## TASK
Every entry should be returned exactly. Omit none of them.

## RECORDS SHOWN

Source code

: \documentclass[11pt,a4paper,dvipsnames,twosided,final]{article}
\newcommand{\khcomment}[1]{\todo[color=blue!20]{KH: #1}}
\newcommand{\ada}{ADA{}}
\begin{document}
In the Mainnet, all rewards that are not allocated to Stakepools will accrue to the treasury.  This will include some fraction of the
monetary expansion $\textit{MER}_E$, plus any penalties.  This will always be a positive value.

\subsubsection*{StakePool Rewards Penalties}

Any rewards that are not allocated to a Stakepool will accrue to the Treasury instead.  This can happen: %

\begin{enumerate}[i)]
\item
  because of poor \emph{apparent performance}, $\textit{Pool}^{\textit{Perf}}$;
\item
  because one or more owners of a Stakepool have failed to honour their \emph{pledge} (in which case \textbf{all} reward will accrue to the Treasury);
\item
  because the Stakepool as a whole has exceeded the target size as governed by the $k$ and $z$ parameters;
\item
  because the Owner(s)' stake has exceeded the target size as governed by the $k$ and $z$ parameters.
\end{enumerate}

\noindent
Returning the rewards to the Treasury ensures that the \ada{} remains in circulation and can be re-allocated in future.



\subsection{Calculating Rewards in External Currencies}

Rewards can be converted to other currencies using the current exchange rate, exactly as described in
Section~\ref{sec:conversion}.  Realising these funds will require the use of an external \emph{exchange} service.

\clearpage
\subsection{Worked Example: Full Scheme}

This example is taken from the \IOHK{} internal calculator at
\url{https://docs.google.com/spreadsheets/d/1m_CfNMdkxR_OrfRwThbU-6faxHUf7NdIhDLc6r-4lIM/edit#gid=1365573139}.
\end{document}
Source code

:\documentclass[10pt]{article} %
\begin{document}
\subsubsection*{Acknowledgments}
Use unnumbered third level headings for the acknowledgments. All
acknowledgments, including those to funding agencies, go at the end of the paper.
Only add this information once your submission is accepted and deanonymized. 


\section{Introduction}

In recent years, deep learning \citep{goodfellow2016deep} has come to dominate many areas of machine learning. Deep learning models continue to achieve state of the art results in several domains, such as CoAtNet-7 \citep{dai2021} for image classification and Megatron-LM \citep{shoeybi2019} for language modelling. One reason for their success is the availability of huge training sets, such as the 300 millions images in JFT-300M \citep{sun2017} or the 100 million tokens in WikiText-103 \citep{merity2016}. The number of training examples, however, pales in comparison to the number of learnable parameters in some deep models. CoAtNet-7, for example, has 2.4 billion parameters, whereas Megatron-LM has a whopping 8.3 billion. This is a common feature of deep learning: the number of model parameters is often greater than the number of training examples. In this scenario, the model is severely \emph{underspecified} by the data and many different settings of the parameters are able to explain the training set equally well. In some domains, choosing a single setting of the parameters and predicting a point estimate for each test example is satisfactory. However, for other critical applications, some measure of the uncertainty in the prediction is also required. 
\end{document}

## WRITTEN RESPONSE
Source code

: \documentclass[11pt,a4paper,dvipsnames,twosided,final]{article}
\newcommand{\khcomment}[1]{\todo[color=blue!20]{KH: #1}}
\newcommand{\ada}{ADA{}}
\begin{document}
In the Mainnet, all rewards that are not allocated to Stakepools will accrue to the treasury.  This will include some fraction of the
monetary expansion $\textit{MER}_E$, plus any penalties.  This will always be a positive value.

\subsubsection*{StakePool Rewards Penalties}

Any rewards that are not allocated to a Stakepool will accrue to the Treasury instead.  This can happen: %

\begin{enumerate}[i)]
\item
  because of poor \emph{apparent performance}, $\textit{Pool}^{\textit{Perf}}$;
\item
  because one or more owners of a Stakepool have failed to honour their \emph{pledge} (in which case \textbf{all} reward will accrue to the Treasury);
\item
  because the Stakepool as a whole has exceeded the target size as governed by the $k$ and $z$ parameters;
\item
  because the Owner(s)' stake has exceeded the target size as governed by the $k$ and $z$ parameters.
\end{enumerate}

\noindent
Returning the rewards to the Treasury ensures that the \ada{} remains in circulation and can be re-allocated in future.



\subsection{Calculating Rewards in External Currencies}

Rewards can be converted to other currencies using the current exchange rate, exactly as described in
Section~\ref{sec:conversion}.  Realising these funds will require the use of an external \emph{exchange} service.

\clearpage
\subsection{Worked Example: Full Scheme}

This example is taken from the \IOHK{} internal calculator at
\url{https://docs.google.com/spreadsheets/d/1m_CfNMdkxR_OrfRwThbU-6faxHUf7NdIhDLc6r-4lIM/edit#gid=1365573139}.
\end{document}
Source code

:\documentclass[10pt]{article} %
\begin{document}
\subsubsection*{Acknowledgments}
Use unnumbered third level headings for the acknowledgments. All
acknowledgments, including those to funding agencies, go at the end of the paper.
Only add this information once your submission is accepted and deanonymized. 


\section{Introduction}

In recent years, deep learning \citep{goodfellow2016deep} has come to dominate many areas of machine learning. Deep learning models continue to achieve state of the art results in several domains, such as CoAtNet-7 \citep{dai2021} for image classification and Megatron-LM \citep{shoeybi2019} for language modelling. One reason for their success is the availability of huge training sets, such as the 300 millions images in JFT-300M \citep{sun2017} or the 100 million tokens in WikiText-103 \citep{merity2016}. The number of training examples, however, pales in comparison to the number of learnable parameters in some deep models. CoAtNet-7, for example, has 2.4 billion parameters, whereas Megatron-LM has a whopping 8.3 billion. This is a common feature of deep learning: the number of model parameters is often greater than the number of training examples. In this scenario, the model is severely \emph{underspecified} by the data and many different settings of the parameters are able to explain the training set equally well. In some domains, choosing a single setting of the parameters and predicting a point estimate for each test example is satisfactory. However, for other critical applications, some measure of the uncertainty in the prediction is also required. 
\end{document}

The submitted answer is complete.